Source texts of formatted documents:
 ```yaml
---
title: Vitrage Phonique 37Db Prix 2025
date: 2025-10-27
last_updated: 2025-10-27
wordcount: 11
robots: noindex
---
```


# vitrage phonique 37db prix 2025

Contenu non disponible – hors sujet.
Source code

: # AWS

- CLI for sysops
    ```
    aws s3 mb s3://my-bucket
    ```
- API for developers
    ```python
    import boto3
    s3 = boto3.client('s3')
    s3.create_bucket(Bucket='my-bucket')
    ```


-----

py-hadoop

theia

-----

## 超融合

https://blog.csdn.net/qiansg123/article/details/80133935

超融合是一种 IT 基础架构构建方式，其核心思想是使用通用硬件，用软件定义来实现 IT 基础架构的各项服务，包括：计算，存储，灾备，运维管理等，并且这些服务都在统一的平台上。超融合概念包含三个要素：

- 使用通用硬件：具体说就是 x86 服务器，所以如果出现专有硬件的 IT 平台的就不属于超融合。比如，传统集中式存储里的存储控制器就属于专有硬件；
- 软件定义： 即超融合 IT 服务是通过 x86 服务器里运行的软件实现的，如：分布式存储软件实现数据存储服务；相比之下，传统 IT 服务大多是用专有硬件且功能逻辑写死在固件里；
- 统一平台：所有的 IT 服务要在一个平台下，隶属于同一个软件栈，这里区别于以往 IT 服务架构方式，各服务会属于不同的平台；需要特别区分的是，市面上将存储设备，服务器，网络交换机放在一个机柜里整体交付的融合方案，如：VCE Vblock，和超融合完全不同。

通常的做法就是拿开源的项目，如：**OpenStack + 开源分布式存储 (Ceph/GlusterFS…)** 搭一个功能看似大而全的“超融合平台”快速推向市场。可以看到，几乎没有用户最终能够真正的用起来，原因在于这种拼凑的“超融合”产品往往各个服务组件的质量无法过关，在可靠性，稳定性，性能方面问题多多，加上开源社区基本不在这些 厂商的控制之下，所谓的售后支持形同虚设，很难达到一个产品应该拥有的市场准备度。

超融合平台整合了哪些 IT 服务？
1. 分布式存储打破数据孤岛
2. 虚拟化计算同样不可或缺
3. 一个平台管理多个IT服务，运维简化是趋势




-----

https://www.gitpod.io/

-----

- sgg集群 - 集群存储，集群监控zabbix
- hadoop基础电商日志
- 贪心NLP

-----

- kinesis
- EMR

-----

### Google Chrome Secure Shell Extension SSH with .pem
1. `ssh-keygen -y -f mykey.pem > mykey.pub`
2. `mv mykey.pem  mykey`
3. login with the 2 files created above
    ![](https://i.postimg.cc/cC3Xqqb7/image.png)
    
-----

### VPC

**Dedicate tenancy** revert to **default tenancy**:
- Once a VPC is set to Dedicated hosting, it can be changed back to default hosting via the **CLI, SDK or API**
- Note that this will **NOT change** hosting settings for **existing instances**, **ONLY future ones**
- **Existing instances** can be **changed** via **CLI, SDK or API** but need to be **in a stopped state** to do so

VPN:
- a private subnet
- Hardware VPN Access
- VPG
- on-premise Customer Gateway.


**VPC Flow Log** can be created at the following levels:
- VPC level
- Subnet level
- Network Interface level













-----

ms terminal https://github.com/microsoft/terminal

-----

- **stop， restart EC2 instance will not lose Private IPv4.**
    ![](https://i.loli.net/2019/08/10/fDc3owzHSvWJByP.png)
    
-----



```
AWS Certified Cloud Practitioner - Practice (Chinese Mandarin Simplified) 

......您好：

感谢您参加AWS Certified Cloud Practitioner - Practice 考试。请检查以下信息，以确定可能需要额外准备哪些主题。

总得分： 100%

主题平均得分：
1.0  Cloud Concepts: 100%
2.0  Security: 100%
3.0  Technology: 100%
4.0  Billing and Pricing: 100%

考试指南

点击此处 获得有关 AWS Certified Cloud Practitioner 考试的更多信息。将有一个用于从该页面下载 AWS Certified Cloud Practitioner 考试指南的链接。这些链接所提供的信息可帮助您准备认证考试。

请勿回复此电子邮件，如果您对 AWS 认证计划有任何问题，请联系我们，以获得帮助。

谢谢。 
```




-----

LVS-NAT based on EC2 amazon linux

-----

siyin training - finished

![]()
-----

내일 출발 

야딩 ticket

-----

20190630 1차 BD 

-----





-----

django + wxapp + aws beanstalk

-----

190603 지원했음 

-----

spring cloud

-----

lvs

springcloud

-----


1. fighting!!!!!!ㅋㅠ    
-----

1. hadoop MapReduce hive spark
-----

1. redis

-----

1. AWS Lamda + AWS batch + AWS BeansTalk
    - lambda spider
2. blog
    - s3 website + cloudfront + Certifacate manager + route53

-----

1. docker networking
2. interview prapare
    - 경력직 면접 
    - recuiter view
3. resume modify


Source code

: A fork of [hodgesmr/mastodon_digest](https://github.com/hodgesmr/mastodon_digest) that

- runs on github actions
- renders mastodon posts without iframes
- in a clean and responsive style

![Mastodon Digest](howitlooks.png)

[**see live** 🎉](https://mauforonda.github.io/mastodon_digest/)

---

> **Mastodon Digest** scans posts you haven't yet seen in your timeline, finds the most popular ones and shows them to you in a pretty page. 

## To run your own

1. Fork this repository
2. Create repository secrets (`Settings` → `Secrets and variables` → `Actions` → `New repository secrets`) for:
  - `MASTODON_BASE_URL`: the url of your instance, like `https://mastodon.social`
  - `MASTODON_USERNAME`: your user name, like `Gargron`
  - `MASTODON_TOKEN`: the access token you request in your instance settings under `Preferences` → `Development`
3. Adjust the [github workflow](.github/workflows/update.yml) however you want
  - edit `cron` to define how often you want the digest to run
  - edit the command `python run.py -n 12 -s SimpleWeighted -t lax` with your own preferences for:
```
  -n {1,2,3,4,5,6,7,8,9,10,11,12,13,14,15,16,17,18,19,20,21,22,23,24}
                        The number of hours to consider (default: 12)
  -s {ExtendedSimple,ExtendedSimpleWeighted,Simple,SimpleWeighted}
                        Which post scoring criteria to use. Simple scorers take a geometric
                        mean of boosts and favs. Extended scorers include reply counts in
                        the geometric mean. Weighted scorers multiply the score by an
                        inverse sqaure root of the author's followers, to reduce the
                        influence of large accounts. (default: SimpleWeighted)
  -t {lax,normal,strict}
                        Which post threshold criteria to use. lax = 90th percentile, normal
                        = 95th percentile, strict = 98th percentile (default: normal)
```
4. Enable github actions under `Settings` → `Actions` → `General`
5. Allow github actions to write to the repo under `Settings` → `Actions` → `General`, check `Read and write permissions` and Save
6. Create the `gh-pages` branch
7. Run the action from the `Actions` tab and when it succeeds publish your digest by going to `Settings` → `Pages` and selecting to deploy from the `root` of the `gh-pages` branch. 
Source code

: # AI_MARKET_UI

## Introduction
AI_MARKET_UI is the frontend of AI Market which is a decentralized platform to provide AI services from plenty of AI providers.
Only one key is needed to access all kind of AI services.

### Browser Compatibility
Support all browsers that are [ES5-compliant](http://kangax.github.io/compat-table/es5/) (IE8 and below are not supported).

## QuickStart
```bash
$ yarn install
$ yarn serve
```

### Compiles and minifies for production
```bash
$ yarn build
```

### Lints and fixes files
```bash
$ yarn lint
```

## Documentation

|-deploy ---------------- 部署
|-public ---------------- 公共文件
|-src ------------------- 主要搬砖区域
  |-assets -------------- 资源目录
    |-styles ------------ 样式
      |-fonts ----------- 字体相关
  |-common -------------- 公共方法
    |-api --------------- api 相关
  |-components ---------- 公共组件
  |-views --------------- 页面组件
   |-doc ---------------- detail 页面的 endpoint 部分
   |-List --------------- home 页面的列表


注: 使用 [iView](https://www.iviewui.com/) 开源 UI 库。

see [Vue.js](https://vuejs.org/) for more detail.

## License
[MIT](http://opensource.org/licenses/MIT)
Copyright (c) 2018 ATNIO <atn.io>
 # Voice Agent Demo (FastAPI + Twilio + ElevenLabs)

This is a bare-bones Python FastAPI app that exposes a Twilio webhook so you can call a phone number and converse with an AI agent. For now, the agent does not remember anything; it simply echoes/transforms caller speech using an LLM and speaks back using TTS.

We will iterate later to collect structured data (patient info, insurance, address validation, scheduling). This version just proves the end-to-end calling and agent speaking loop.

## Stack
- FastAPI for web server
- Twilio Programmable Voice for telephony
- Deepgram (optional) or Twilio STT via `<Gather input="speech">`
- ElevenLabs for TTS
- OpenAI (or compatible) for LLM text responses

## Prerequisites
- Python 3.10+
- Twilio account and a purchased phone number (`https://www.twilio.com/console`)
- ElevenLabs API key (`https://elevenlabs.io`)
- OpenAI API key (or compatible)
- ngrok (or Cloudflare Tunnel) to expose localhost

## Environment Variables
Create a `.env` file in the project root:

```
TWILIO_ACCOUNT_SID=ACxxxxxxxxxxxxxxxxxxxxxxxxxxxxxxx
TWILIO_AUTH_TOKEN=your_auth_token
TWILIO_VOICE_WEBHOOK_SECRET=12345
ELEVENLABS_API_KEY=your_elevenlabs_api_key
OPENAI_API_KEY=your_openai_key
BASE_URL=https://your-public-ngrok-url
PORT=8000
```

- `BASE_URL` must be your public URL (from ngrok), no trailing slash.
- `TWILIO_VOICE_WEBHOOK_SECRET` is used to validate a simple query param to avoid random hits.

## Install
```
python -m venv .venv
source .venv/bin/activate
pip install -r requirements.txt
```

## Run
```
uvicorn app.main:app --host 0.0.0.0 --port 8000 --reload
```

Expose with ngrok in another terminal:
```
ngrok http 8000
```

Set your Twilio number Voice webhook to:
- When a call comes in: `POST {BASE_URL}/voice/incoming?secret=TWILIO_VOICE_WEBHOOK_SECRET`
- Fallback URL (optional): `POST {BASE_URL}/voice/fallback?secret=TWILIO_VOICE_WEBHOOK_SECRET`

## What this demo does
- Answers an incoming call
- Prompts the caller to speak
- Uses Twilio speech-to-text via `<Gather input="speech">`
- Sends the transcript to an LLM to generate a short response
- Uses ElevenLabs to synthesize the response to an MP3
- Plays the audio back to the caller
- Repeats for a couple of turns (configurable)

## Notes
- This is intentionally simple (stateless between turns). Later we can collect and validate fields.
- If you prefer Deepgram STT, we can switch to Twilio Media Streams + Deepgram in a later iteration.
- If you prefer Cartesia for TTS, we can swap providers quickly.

- INSTRUCTIONS TO FOLLOW: As listed above, the lines from the line with "a pretty page." to the line with "1. Fork this repository" are to be echoed exactly, with both ends included and nothing added.

- ANSWER SPACE:
> **Mastodon Digest** scans posts you haven't yet seen in your timeline, finds the most popular ones and shows them to you in a pretty page. 

## To run your own

1. Fork this repository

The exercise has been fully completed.